3 Replies Latest reply on Jun 11, 2009 9:36 AM by edward_yang

    Merging behavior with setCC instructions?

    DarkShikari

      The Phenom arch manual talks about how:

      xor eax, eax

      mov al, foo

      is worse than

      movzx al, foo

      because of merging penalties.

      But what about setCC?  What kind of merging penalties exist for the setCC instructions, which can only output to 8-bit registers, and don't zero the high bits?  Should I do:

      xor eax, eax

      setne al

      or should I do

      setne al

      movzx eax, al

      The former is faster on all the Intel chips I've tested, since the xor can be executed well in advance, but I don't know how Phenom merging penalties affect this.

        • Merging behavior with setCC instructions?
          edward_yang

           

          But what about setCC?  What kind of merging penalties exist for the setCC instructions, which can only output to 8-bit registers, and don't zero the high bits?  Should I do:

          xor eax, eax
          setne al

          or should I do

          setne al
          movzx eax, al

          The former is faster on all the Intel chips I've tested, since the xor can be executed well in advance, but I don't know how Phenom merging penalties affect this.



          What are you trying to accomplish by these two instructions? Won't "xor eax, eax" set the ZF flag, and thus always make "setne al" to clear the byte?

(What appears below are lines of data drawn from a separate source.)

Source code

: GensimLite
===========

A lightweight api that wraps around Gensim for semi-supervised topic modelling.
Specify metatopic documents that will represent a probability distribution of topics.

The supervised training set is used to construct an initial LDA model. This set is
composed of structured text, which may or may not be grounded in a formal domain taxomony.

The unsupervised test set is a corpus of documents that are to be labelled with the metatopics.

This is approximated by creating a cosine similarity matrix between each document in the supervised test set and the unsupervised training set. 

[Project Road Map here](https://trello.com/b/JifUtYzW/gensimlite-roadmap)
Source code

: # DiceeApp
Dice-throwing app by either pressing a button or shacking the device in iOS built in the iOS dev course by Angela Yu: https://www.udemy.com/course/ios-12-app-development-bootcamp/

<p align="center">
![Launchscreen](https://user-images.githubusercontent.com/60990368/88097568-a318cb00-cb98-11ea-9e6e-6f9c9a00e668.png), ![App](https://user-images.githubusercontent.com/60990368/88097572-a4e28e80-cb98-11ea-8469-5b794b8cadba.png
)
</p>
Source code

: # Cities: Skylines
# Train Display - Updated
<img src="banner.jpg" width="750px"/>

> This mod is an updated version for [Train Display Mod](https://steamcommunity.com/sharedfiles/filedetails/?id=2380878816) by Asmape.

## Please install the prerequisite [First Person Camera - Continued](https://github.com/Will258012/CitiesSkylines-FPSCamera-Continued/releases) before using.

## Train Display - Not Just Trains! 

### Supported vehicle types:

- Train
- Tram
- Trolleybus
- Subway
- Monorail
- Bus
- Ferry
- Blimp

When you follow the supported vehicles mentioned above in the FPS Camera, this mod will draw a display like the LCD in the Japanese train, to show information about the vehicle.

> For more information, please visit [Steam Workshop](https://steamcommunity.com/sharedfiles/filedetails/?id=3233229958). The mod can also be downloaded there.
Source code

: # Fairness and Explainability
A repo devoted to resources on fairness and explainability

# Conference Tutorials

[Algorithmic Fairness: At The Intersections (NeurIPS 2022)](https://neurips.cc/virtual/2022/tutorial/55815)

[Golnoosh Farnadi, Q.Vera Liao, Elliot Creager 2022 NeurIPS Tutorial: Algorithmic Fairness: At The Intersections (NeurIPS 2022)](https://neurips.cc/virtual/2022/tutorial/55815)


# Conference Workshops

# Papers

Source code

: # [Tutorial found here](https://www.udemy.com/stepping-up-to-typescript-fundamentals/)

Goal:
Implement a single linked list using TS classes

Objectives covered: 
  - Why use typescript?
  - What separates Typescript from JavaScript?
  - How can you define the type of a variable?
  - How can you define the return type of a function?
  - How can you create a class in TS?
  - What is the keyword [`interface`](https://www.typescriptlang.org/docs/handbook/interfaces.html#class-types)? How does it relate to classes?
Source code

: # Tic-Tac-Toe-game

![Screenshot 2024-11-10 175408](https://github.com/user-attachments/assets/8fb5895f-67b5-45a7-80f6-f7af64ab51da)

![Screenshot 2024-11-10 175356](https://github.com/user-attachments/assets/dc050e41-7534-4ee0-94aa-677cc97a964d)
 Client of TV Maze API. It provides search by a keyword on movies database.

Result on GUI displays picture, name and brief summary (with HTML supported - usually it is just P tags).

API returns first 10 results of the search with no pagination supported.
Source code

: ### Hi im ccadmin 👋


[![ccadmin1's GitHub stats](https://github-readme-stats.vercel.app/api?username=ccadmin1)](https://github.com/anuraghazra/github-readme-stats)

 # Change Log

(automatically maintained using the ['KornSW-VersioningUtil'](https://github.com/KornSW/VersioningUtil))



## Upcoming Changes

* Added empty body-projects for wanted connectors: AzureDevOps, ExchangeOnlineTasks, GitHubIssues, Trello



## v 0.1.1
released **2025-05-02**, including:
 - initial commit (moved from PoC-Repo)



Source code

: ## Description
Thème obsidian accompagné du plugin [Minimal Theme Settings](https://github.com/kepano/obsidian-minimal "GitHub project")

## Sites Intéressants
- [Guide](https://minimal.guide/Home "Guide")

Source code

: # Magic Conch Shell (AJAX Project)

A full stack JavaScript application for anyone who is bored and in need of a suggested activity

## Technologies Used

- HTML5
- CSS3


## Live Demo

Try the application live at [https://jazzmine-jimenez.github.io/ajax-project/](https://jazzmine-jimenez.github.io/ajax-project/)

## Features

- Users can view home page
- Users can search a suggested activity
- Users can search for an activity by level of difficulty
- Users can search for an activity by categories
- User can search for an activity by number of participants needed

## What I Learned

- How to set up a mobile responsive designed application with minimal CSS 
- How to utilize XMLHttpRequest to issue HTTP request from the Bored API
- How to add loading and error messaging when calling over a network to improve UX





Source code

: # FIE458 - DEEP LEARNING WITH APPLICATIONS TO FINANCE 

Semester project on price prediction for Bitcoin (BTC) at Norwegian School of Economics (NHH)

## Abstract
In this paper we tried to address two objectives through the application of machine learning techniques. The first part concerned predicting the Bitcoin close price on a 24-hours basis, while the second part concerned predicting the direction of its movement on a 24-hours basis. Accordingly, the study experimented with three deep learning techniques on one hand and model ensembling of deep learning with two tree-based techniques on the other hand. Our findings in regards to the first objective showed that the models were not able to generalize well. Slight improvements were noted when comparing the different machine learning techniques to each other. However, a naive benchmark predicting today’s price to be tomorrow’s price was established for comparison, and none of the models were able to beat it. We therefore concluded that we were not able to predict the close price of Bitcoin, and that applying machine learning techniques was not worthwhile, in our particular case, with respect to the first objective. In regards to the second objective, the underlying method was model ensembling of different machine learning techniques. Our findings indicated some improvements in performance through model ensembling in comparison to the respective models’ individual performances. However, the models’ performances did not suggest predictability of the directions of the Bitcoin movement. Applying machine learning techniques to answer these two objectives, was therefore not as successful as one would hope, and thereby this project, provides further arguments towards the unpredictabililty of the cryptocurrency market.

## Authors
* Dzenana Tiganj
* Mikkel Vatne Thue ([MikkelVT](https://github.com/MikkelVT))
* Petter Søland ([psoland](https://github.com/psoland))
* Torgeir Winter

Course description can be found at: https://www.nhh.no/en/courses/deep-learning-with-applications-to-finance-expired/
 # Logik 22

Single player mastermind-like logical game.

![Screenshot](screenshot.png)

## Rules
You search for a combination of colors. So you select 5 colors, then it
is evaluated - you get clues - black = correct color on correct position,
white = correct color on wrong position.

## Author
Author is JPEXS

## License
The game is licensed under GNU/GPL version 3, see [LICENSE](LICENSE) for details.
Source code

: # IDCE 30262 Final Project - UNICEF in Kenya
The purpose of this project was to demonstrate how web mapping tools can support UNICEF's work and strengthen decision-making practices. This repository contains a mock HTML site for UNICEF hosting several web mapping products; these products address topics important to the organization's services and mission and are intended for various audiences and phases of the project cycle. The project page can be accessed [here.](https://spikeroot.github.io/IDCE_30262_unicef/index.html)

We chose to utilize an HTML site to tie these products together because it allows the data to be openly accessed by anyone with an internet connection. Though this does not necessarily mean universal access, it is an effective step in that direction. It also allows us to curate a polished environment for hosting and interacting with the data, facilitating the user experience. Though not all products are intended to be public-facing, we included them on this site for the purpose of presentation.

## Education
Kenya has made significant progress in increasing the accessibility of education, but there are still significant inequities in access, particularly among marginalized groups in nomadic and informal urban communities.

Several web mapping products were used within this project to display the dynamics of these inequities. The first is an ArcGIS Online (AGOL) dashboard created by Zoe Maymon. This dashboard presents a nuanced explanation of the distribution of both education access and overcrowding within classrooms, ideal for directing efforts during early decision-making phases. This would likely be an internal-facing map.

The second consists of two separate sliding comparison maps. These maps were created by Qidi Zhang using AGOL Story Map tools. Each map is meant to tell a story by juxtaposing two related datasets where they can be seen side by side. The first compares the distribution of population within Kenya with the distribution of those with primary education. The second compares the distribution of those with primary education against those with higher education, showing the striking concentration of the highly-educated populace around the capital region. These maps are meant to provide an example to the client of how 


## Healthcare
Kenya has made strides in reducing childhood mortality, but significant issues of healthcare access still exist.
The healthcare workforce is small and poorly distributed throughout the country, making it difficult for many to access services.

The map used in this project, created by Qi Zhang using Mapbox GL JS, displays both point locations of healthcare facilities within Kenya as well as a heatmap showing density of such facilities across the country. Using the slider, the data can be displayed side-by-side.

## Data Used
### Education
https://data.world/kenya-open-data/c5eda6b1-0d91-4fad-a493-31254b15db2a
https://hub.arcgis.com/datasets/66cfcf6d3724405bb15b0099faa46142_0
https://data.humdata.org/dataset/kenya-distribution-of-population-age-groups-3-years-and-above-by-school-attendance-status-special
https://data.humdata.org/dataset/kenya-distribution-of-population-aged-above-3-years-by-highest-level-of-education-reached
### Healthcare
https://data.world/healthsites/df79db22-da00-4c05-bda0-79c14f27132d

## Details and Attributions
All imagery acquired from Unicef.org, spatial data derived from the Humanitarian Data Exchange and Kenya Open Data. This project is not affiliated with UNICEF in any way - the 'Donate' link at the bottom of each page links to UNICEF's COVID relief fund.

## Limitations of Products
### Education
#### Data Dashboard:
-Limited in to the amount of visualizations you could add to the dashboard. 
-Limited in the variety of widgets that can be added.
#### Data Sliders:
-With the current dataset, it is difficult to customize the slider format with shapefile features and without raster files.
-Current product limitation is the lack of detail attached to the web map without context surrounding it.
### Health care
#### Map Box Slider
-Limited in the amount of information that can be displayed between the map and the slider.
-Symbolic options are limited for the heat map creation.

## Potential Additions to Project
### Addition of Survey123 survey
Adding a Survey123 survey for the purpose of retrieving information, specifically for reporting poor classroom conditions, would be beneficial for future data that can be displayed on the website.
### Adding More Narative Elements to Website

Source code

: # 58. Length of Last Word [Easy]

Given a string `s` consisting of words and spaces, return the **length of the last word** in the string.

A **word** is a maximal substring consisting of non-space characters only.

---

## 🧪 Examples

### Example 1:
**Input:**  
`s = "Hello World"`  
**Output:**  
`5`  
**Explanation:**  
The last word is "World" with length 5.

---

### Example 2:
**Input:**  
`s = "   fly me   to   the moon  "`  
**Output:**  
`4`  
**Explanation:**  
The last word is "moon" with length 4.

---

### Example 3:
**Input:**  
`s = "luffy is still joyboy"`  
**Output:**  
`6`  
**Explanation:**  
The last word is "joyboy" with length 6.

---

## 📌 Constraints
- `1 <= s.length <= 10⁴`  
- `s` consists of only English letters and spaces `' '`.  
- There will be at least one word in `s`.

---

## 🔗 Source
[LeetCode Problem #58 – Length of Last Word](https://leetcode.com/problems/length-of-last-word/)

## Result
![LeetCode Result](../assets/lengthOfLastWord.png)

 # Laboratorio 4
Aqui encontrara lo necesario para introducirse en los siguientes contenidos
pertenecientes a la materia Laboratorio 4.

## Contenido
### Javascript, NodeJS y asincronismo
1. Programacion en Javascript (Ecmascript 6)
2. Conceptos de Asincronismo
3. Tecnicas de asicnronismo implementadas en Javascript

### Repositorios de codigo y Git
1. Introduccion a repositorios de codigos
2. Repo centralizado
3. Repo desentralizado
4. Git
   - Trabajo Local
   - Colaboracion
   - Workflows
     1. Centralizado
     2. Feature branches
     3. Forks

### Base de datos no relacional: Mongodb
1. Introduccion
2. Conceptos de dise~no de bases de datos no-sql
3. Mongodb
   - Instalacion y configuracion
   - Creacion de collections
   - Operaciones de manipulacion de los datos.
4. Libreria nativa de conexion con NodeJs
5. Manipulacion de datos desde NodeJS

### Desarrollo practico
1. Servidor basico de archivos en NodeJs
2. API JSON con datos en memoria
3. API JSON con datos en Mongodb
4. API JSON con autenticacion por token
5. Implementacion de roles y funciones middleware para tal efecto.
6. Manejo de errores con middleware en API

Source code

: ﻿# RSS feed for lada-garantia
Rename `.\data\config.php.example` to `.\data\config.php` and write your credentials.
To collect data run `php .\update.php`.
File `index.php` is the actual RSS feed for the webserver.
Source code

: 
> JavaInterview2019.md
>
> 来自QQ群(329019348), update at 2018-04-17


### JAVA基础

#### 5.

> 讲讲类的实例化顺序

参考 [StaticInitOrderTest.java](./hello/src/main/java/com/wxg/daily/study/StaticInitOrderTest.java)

            • Merging behavior with setCC instructions?
              DarkShikari

               

              Originally posted by: edward_yang
              But what about setCC?  What kind of merging penalties exist for the setCC instructions, which can only output to 8-bit registers, and don't zero the high bits?  Should I do:

               

              xor eax, eax setne al

               

              or should I do

               

              setne al movzx eax, al

               

              The former is faster on all the Intel chips I've tested, since the xor can be executed well in advance, but I don't know how Phenom merging penalties affect this.



               

              What are you trying to accomplish by these two instructions? Won't "xor eax, eax" set the ZF flag, and thus always make "setne al" to clear the byte?

               

               

              Perhaps I should have made it clear that I was only posting a summary of the code, not the full code; obviously some comparison would happen between the xor and the set.